The choice that produced the harvest, in other words, was the platform's API design — specifically, the consent model that allowed one user's installation to expose the friend-graph data without friend-side consent. That design choice was, in 2014, controversial in the privacy and platform-design communities (Aleksandr Kogan's defence of his role, Channel 4 interview, March 18) and the controversy was, on the public record, internally noted at Facebook. The decision to allow it was a product-and-business decision that prioritised developer-platform attractiveness over consent-purity. The retrospective on that decision is now being conducted in extremely public form.
For the privacy-regulation conversation, Cambridge Analytica is the worked example that GDPR's drafters anticipated. The combination — large-scale data collection without effective consent, third-party transfer of the collected data without subject knowledge, use of the data for purposes the subjects would not have agreed to, and absence of effective regulatory enforcement against the platform — is the configuration GDPR's structural design (consent, data minimisation, purpose limitation, lawful basis, data-controller-and-processor accountability) is intended to prevent. GDPR coming into force on the 25th of May would not, by itself, have prevented Cambridge Analytica — the underlying conduct happened before GDPR — but it does change the structural environment for any future repetition. The Information Commissioner's Office investigation under the Data Protection Act 1998 is active and aggressive (ICO statement and warrant action against Cambridge Analytica) and the post-25-May legal posture would be substantially worse.

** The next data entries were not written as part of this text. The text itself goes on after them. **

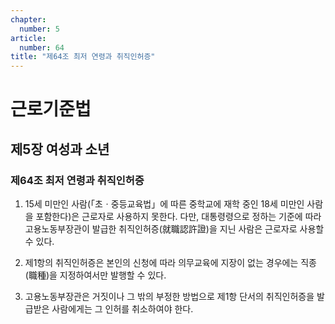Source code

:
 ```yaml
---
chapter:
  number: 5
article:
  number: 64
title: "제64조 최저 연령과 취직인허증"
---
```

# 근로기준법

## 제5장 여성과 소년

### 제64조 최저 연령과 취직인허증

1. 15세 미만인 사람(「초ㆍ중등교육법」에 따른 중학교에 재학 중인 18세 미만인 사람을 포함한다)은 근로자로 사용하지 못한다. 다만, 대통령령으로 정하는 기준에 따라 고용노동부장관이 발급한 취직인허증(就職認許證)을 지닌 사람은 근로자로 사용할 수 있다.

2. 제1항의 취직인허증은 본인의 신청에 따라 의무교육에 지장이 없는 경우에는 직종(職種)을 지정하여서만 발행할 수 있다.

3. 고용노동부장관은 거짓이나 그 밖의 부정한 방법으로 제1항 단서의 취직인허증을 발급받은 사람에게는 그 인허를 취소하여야 한다.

For the customer-organisation work, the Cambridge Analytica disclosure has produced an immediate uptick in board-level interest in the data-protection programmes. Several customers' boards have, in the past 48 hours, asked specific questions about whether the customer organisation has any relationship with Cambridge Analytica's parent or subsidiaries, whether their own third-party data-processor relationships could produce a Cambridge Analytica-shaped exposure, and what their consent posture looks like under GDPR. The conversations are useful and overdue. The vCISO programmes are getting board attention that the ordinary GDPR-readiness work has been struggling to mobilise.

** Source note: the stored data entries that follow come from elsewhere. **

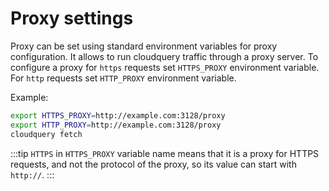 # Proxy settings

Proxy can be set using standard environment variables for proxy configuration. It allows to run cloudquery traffic through a proxy server. To configure a proxy for `https` requests set `HTTPS_PROXY` environment variable. For `http` requests set `HTTP_PROXY` environment variable.

Example:

```bash
export HTTPS_PROXY=http://example.com:3128/proxy
export HTTP_PROXY=http://example.com:3128/proxy
cloudquery fetch 
```

:::tip
`HTTPS` in `HTTPS_PROXY` variable name means that it is a proxy for HTTPS requests, and not the protocol of the proxy, so its value can start with `http://`.
:::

The wider strategic point — and this is going into the longer-form essay file — is that platforms with very large user populations and extractive data models are now being held publicly accountable in a way that they have not been before. Facebook is at the centre of this story but the broader pattern includes Google, the various advertising-technology vendors, the data brokers (Acxiom, Experian, the same credit-bureau industry that produced Equifax). The political conversation about platform regulation in the US, in the EU, and in the UK is going to advance substantially over the next 18 months, and the regulatory output is going to reshape the economic environment for data-intensive consumer-internet businesses. The customer organisations that have, until now, treated the platform-economy data flows as someone else's problem are going to be drawn into the conversation through their own marketing, advertising, and customer-analytics relationships.
For the personal-ethics question that the Cambridge Analytica reporting raises — the role of academics, the boundaries of consultancy work in politically-sensitive domains, the personal responsibility of individuals working in data-intensive consultancies — there is a longer essay to write. The Wylie testimony specifically, and the broader pattern of insider disclosure that Wylie's testimony fits into, is in the same tradition as Snowden, Manning, the Hacking Team-leak source, the Panama Papers' John Doe, and the various Vault 7 sources. The disclosure ethics conversation continues to develop. I will write more.
I will be at the Infosec Europe panel on platform-data-handling in June discussing this. The customer briefings this week have largely been responding rather than initiating. The signal is strong — boards that have been slow to engage with GDPR are engaging now.